:: Input data ::
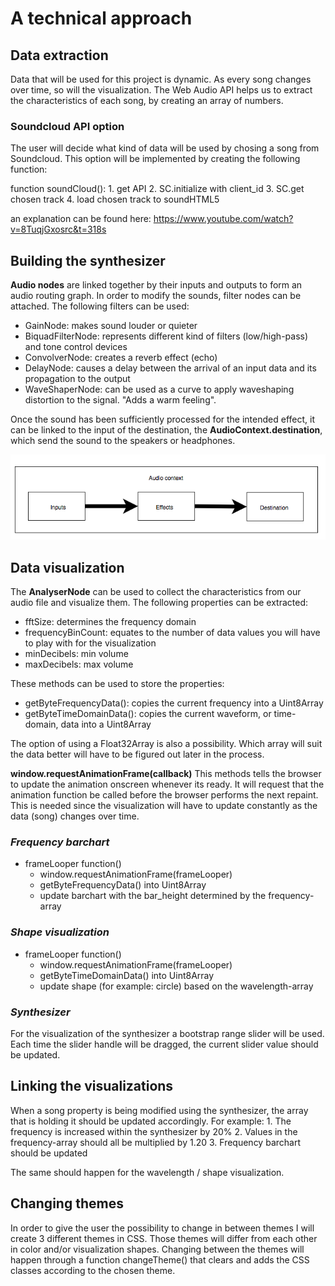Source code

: # A technical approach

## Data extraction
Data that will be used for this project is dynamic. As every song changes over time, so will the visualization.
The Web Audio API helps us to extract the characteristics of each song, by creating an array of numbers.

### Soundcloud API option 
The user will decide what kind of data will be used by chosing a song from Soundcloud. 
This option will be implemented by creating the following function: 
 
 function soundCloud(): 
     1. get API
     2. SC.initialize with client_id 
     3. SC.get chosen track
     4. load chosen track to soundHTML5

an explanation can be found here: https://www.youtube.com/watch?v=8TuqjGxosrc&t=318s

## Building the synthesizer
**Audio nodes** are linked together by their inputs and outputs to form an audio routing graph. 
In order to modify the sounds, filter nodes can be attached. The following filters can be used: 
  * GainNode: makes sound louder or quieter 
  * BiquadFilterNode: represents different kind of filters (low/high-pass) and tone control devices
  * ConvolverNode: creates a reverb effect (echo)
  * DelayNode: causes a delay between the arrival of an input data and its propagation to the output
  * WaveShaperNode: can be used as a curve to apply waveshaping distortion to the signal. "Adds a warm feeling".
  
Once the sound has been sufficiently processed for the intended effect, it can be linked to the input of the destination, the **AudioContext.destination**, which send the sound to the speakers or headphones.

![](doc/audiocontext.png)

## Data visualization
The **AnalyserNode** can be used to collect the characteristics from our audio file and visualize them.
The following properties can be extracted: 

   * fftSize: determines the frequency domain
   * frequencyBinCount: equates to the number of data values you will have to play with for the visualization
   * minDecibels: min volume
   * maxDecibels: max volume
   
   These methods can be used to store the properties:
   
   *  getByteFrequencyData(): copies the current frequency into a Uint8Array
   *  getByteTimeDomainData(): copies the current waveform, or time-domain, data into a Uint8Array
   
The option of using a Float32Array is also a possibility. Which array will suit the data better will have to be figured out later in the process.

**window.requestAnimationFrame(callback)**
This methods tells the browser to update the animation onscreen whenever its ready. It will request that the animation function be called before the browser performs the next repaint. This is needed since the visualization will have to update constantly as the data (song) changes over time.

### *Frequency barchart*
  * frameLooper function()
       * window.requestAnimationFrame(frameLooper)
       * getByteFrequencyData() into Uint8Array
       * update barchart with the bar_height determined by the frequency-array
             
### *Shape visualization*
   * frameLooper function()
       * window.requestAnimationFrame(frameLooper)
       * getByteTimeDomainData() into Uint8Array
       * update shape (for example: circle) based on the wavelength-array 

### *Synthesizer*
For the visualization of the synthesizer a bootstrap range slider will be used.
Each time the slider handle will be dragged, the current slider value should be updated.

## Linking the visualizations
When a song property is being modified using the synthesizer, the array that is holding it should be updated accordingly. 
For example:
       1. The frequency is increased within the synthesizer by 20%
       2. Values in the frequency-array should all be multiplied by 1.20 
       3. Frequency barchart should be updated   

The same should happen for the wavelength / shape visualization.

## Changing themes
In order to give the user the possibility to change in between themes I will create 3 different themes in CSS. Those themes will differ from each other in color and/or visualization shapes. Changing between the themes will happen through a function changeTheme() that clears and adds the CSS classes according to the chosen theme.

:: Aim of the task ::
Scan the data above for the string "filters". Copy every line in which it appears.

:: Expected answer ::
In order to modify the sounds, filter nodes can be attached. The following filters can be used: 
  * BiquadFilterNode: represents different kind of filters (low/high-pass) and tone control devices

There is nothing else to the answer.